### To do
Search term "names": please show all lines in the listing that contain it.

### Source material
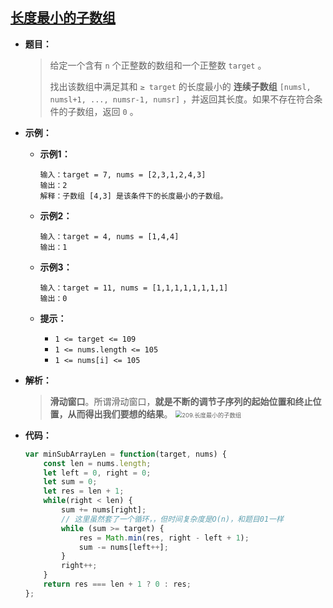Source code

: ## **[长度最小的子数组 ](https://leetcode.cn/problems/minimum-size-subarray-sum/)**

* **题目：**

  >给定一个含有 `n` 个正整数的数组和一个正整数 `target` 。
  >
  >找出该数组中满足其和 `≥ target` 的长度最小的 **连续子数组** `[numsl, numsl+1, ..., numsr-1, numsr]` ，并返回其长度。如果不存在符合条件的子数组，返回 `0` 。
  >

* **示例：**

  * **示例1：**

    ```
    输入：target = 7, nums = [2,3,1,2,4,3]
    输出：2
    解释：子数组 [4,3] 是该条件下的长度最小的子数组。
    ```

  * **示例2：**

    ```
    输入：target = 4, nums = [1,4,4]
    输出：1
    ```

  * **示例3：**

    ```
    输入：target = 11, nums = [1,1,1,1,1,1,1,1]
    输出：0
    ```

  * **提示：**

    * `1 <= target <= 109`
    * `1 <= nums.length <= 105`
    * `1 <= nums[i] <= 105`

* **解析：**

  >**滑动窗口**。所谓滑动窗口，**就是不断的调节子序列的起始位置和终止位置，从而得出我们要想的结果**。
  ><img src="https://code-thinking.cdn.bcebos.com/gifs/209.%E9%95%BF%E5%BA%A6%E6%9C%80%E5%B0%8F%E7%9A%84%E5%AD%90%E6%95%B0%E7%BB%84.gif" alt="209.长度最小的子数组" style="zoom:67%;" />

* **代码：**

  ```js
  var minSubArrayLen = function(target, nums) {
      const len = nums.length;
      let left = 0, right = 0;
      let sum = 0;
      let res = len + 1;
      while(right < len) {
          sum += nums[right];
          // 这里虽然套了一个循环，，但时间复杂度是O(n)，和题目01一样
          while (sum >= target) {
              res = Math.min(res, right - left + 1);
              sum -= nums[left++];
          }
          right++;
      }
      return res === len + 1 ? 0 : res;
  };
  ```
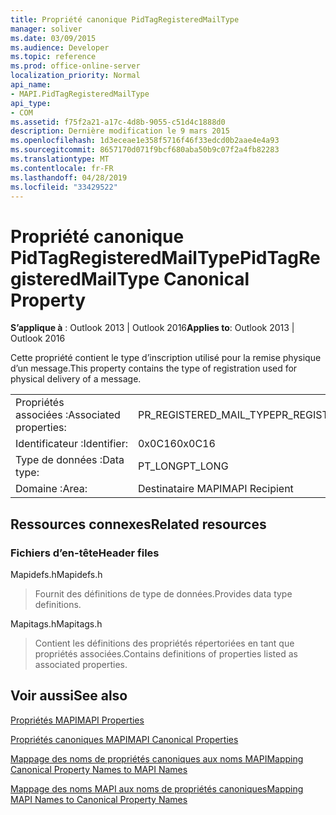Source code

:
 ```yaml
---
title: Propriété canonique PidTagRegisteredMailType
manager: soliver
ms.date: 03/09/2015
ms.audience: Developer
ms.topic: reference
ms.prod: office-online-server
localization_priority: Normal
api_name:
- MAPI.PidTagRegisteredMailType
api_type:
- COM
ms.assetid: f75f2a21-a17c-4d8b-9055-c51d4c1888d0
description: Dernière modification le 9 mars 2015
ms.openlocfilehash: 1d3eceae1e358f5716f46f33edcd0b2aae4e4a93
ms.sourcegitcommit: 8657170d071f9bcf680aba50b9c07f2a4fb82283
ms.translationtype: MT
ms.contentlocale: fr-FR
ms.lasthandoff: 04/28/2019
ms.locfileid: "33429522"
---
```

# <a name="pidtagregisteredmailtype-canonical-property"></a><span data-ttu-id="2b33b-103">Propriété canonique PidTagRegisteredMailType</span><span class="sxs-lookup"><span data-stu-id="2b33b-103">PidTagRegisteredMailType Canonical Property</span></span>

  
  
<span data-ttu-id="2b33b-104">**S’applique à** : Outlook 2013 | Outlook 2016</span><span class="sxs-lookup"><span data-stu-id="2b33b-104">**Applies to**: Outlook 2013 | Outlook 2016</span></span> 
  
<span data-ttu-id="2b33b-105">Cette propriété contient le type d’inscription utilisé pour la remise physique d’un message.</span><span class="sxs-lookup"><span data-stu-id="2b33b-105">This property contains the type of registration used for physical delivery of a message.</span></span>
  
|||
|:-----|:-----|
|<span data-ttu-id="2b33b-106">Propriétés associées :</span><span class="sxs-lookup"><span data-stu-id="2b33b-106">Associated properties:</span></span>  <br/> |<span data-ttu-id="2b33b-107">PR_REGISTERED_MAIL_TYPE</span><span class="sxs-lookup"><span data-stu-id="2b33b-107">PR_REGISTERED_MAIL_TYPE</span></span>  <br/> |
|<span data-ttu-id="2b33b-108">Identificateur :</span><span class="sxs-lookup"><span data-stu-id="2b33b-108">Identifier:</span></span>  <br/> |<span data-ttu-id="2b33b-109">0x0C16</span><span class="sxs-lookup"><span data-stu-id="2b33b-109">0x0C16</span></span>  <br/> |
|<span data-ttu-id="2b33b-110">Type de données :</span><span class="sxs-lookup"><span data-stu-id="2b33b-110">Data type:</span></span>  <br/> |<span data-ttu-id="2b33b-111">PT_LONG</span><span class="sxs-lookup"><span data-stu-id="2b33b-111">PT_LONG</span></span>  <br/> |
|<span data-ttu-id="2b33b-112">Domaine :</span><span class="sxs-lookup"><span data-stu-id="2b33b-112">Area:</span></span>  <br/> |<span data-ttu-id="2b33b-113">Destinataire MAPI</span><span class="sxs-lookup"><span data-stu-id="2b33b-113">MAPI Recipient</span></span>  <br/> |
   
## <a name="related-resources"></a><span data-ttu-id="2b33b-114">Ressources connexes</span><span class="sxs-lookup"><span data-stu-id="2b33b-114">Related resources</span></span>

### <a name="header-files"></a><span data-ttu-id="2b33b-115">Fichiers d’en-tête</span><span class="sxs-lookup"><span data-stu-id="2b33b-115">Header files</span></span>

<span data-ttu-id="2b33b-116">Mapidefs.h</span><span class="sxs-lookup"><span data-stu-id="2b33b-116">Mapidefs.h</span></span>
  
> <span data-ttu-id="2b33b-117">Fournit des définitions de type de données.</span><span class="sxs-lookup"><span data-stu-id="2b33b-117">Provides data type definitions.</span></span>
    
<span data-ttu-id="2b33b-118">Mapitags.h</span><span class="sxs-lookup"><span data-stu-id="2b33b-118">Mapitags.h</span></span>
  
> <span data-ttu-id="2b33b-119">Contient les définitions des propriétés répertoriées en tant que propriétés associées.</span><span class="sxs-lookup"><span data-stu-id="2b33b-119">Contains definitions of properties listed as associated properties.</span></span>
    
## <a name="see-also"></a><span data-ttu-id="2b33b-120">Voir aussi</span><span class="sxs-lookup"><span data-stu-id="2b33b-120">See also</span></span>



[<span data-ttu-id="2b33b-121">Propriétés MAPI</span><span class="sxs-lookup"><span data-stu-id="2b33b-121">MAPI Properties</span></span>](mapi-properties.md)
  
[<span data-ttu-id="2b33b-122">Propriétés canoniques MAPI</span><span class="sxs-lookup"><span data-stu-id="2b33b-122">MAPI Canonical Properties</span></span>](mapi-canonical-properties.md)
  
[<span data-ttu-id="2b33b-123">Mappage des noms de propriétés canoniques aux noms MAPI</span><span class="sxs-lookup"><span data-stu-id="2b33b-123">Mapping Canonical Property Names to MAPI Names</span></span>](mapping-canonical-property-names-to-mapi-names.md)
  
[<span data-ttu-id="2b33b-124">Mappage des noms MAPI aux noms de propriétés canoniques</span><span class="sxs-lookup"><span data-stu-id="2b33b-124">Mapping MAPI Names to Canonical Property Names</span></span>](mapping-mapi-names-to-canonical-property-names.md)


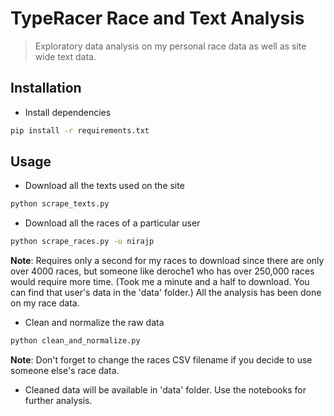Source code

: # TypeRacer Race and Text Analysis

> Exploratory data analysis on my personal race data as well as site wide text data.

## Installation

* Install dependencies

```bash
pip install -r requirements.txt
```

## Usage

* Download all the texts used on the site

```bash
python scrape_texts.py
```

* Download all the races of a particular user

```bash
python scrape_races.py -u nirajp
```

**Note**: Requires only a second for my races to download since there are only over 4000 races, but someone like deroche1 who has over 250,000 races would require more time. (Took me a minute and a half to download. You can find that user's data in the 'data' folder.)
All the analysis has been done on my race data.

* Clean and normalize the raw data

```bash
python clean_and_normalize.py
```

**Note**: Don't forget to change the races CSV filename if you decide to use someone else's race data.

* Cleaned data will be available in 'data' folder. Use the notebooks for further analysis.


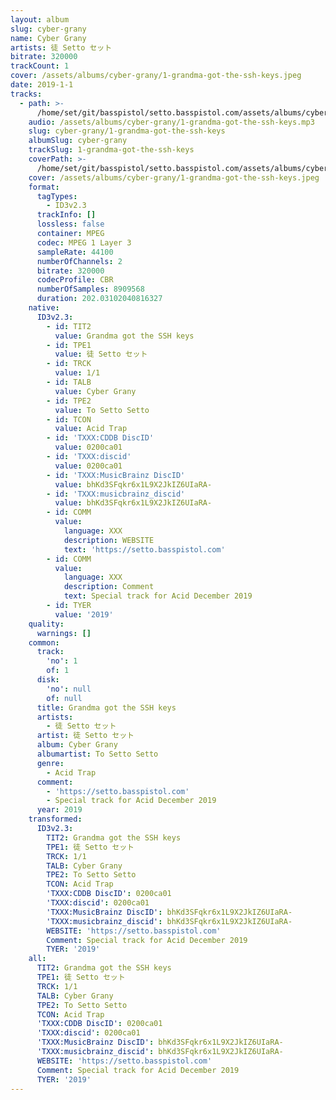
```yaml
---
layout: album
slug: cyber-grany
name: Cyber Grany
artists: 徒 Setto セット
bitrate: 320000
trackCount: 1
cover: /assets/albums/cyber-grany/1-grandma-got-the-ssh-keys.jpeg
date: 2019-1-1
tracks:
  - path: >-
      /home/set/git/basspistol/setto.basspistol.com/assets/albums/cyber-grany/1-grandma-got-the-ssh-keys.mp3
    audio: /assets/albums/cyber-grany/1-grandma-got-the-ssh-keys.mp3
    slug: cyber-grany/1-grandma-got-the-ssh-keys
    albumSlug: cyber-grany
    trackSlug: 1-grandma-got-the-ssh-keys
    coverPath: >-
      /home/set/git/basspistol/setto.basspistol.com/assets/albums/cyber-grany/1-grandma-got-the-ssh-keys.jpeg
    cover: /assets/albums/cyber-grany/1-grandma-got-the-ssh-keys.jpeg
    format:
      tagTypes:
        - ID3v2.3
      trackInfo: []
      lossless: false
      container: MPEG
      codec: MPEG 1 Layer 3
      sampleRate: 44100
      numberOfChannels: 2
      bitrate: 320000
      codecProfile: CBR
      numberOfSamples: 8909568
      duration: 202.03102040816327
    native:
      ID3v2.3:
        - id: TIT2
          value: Grandma got the SSH keys
        - id: TPE1
          value: 徒 Setto セット
        - id: TRCK
          value: 1/1
        - id: TALB
          value: Cyber Grany
        - id: TPE2
          value: To Setto Setto
        - id: TCON
          value: Acid Trap
        - id: 'TXXX:CDDB DiscID'
          value: 0200ca01
        - id: 'TXXX:discid'
          value: 0200ca01
        - id: 'TXXX:MusicBrainz DiscID'
          value: bhKd3SFqkr6x1L9X2JkIZ6UIaRA-
        - id: 'TXXX:musicbrainz_discid'
          value: bhKd3SFqkr6x1L9X2JkIZ6UIaRA-
        - id: COMM
          value:
            language: XXX
            description: WEBSITE
            text: 'https://setto.basspistol.com'
        - id: COMM
          value:
            language: XXX
            description: Comment
            text: Special track for Acid December 2019
        - id: TYER
          value: '2019'
    quality:
      warnings: []
    common:
      track:
        'no': 1
        of: 1
      disk:
        'no': null
        of: null
      title: Grandma got the SSH keys
      artists:
        - 徒 Setto セット
      artist: 徒 Setto セット
      album: Cyber Grany
      albumartist: To Setto Setto
      genre:
        - Acid Trap
      comment:
        - 'https://setto.basspistol.com'
        - Special track for Acid December 2019
      year: 2019
    transformed:
      ID3v2.3:
        TIT2: Grandma got the SSH keys
        TPE1: 徒 Setto セット
        TRCK: 1/1
        TALB: Cyber Grany
        TPE2: To Setto Setto
        TCON: Acid Trap
        'TXXX:CDDB DiscID': 0200ca01
        'TXXX:discid': 0200ca01
        'TXXX:MusicBrainz DiscID': bhKd3SFqkr6x1L9X2JkIZ6UIaRA-
        'TXXX:musicbrainz_discid': bhKd3SFqkr6x1L9X2JkIZ6UIaRA-
        WEBSITE: 'https://setto.basspistol.com'
        Comment: Special track for Acid December 2019
        TYER: '2019'
    all:
      TIT2: Grandma got the SSH keys
      TPE1: 徒 Setto セット
      TRCK: 1/1
      TALB: Cyber Grany
      TPE2: To Setto Setto
      TCON: Acid Trap
      'TXXX:CDDB DiscID': 0200ca01
      'TXXX:discid': 0200ca01
      'TXXX:MusicBrainz DiscID': bhKd3SFqkr6x1L9X2JkIZ6UIaRA-
      'TXXX:musicbrainz_discid': bhKd3SFqkr6x1L9X2JkIZ6UIaRA-
      WEBSITE: 'https://setto.basspistol.com'
      Comment: Special track for Acid December 2019
      TYER: '2019'
---
```


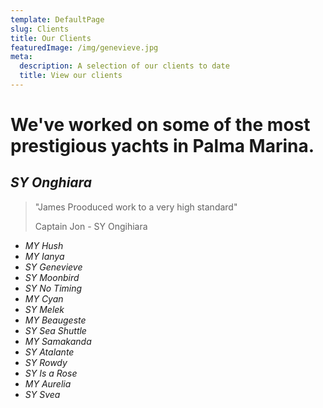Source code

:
 ```yaml
---
template: DefaultPage
slug: Clients
title: Our Clients
featuredImage: /img/genevieve.jpg
meta:
  description: A selection of our clients to date
  title: View our clients
---
```

# We've worked on some of the most prestigious yachts in Palma Marina.

## _SY Onghiara_

> "James Prooduced work to a very high standard"
>
> Captain Jon - SY Ongihiara

* _MY Hush_
* _MY Ianya_
* _SY Genevieve_
* _SY Moonbird_
* _SY No Timing_
* _MY Cyan_
* _SY Melek_
* _MY Beaugeste_
* _SY Sea Shuttle_ 
* _MY Samakanda_
* _SY Atalante_
* _SY Rowdy_
* _SY Is a Rose_
* _MY Aurelia_
* _SY Svea_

### The answer
[<span data-ttu-id="2b33b-123">Mappage des noms de propriétés canoniques aux noms MAPI</span><span class="sxs-lookup"><span data-stu-id="2b33b-123">Mapping Canonical Property Names to MAPI Names</span></span>](mapping-canonical-property-names-to-mapi-names.md)
[<span data-ttu-id="2b33b-124">Mappage des noms MAPI aux noms de propriétés canoniques</span><span class="sxs-lookup"><span data-stu-id="2b33b-124">Mapping MAPI Names to Canonical Property Names</span></span>](mapping-mapi-names-to-canonical-property-names.md)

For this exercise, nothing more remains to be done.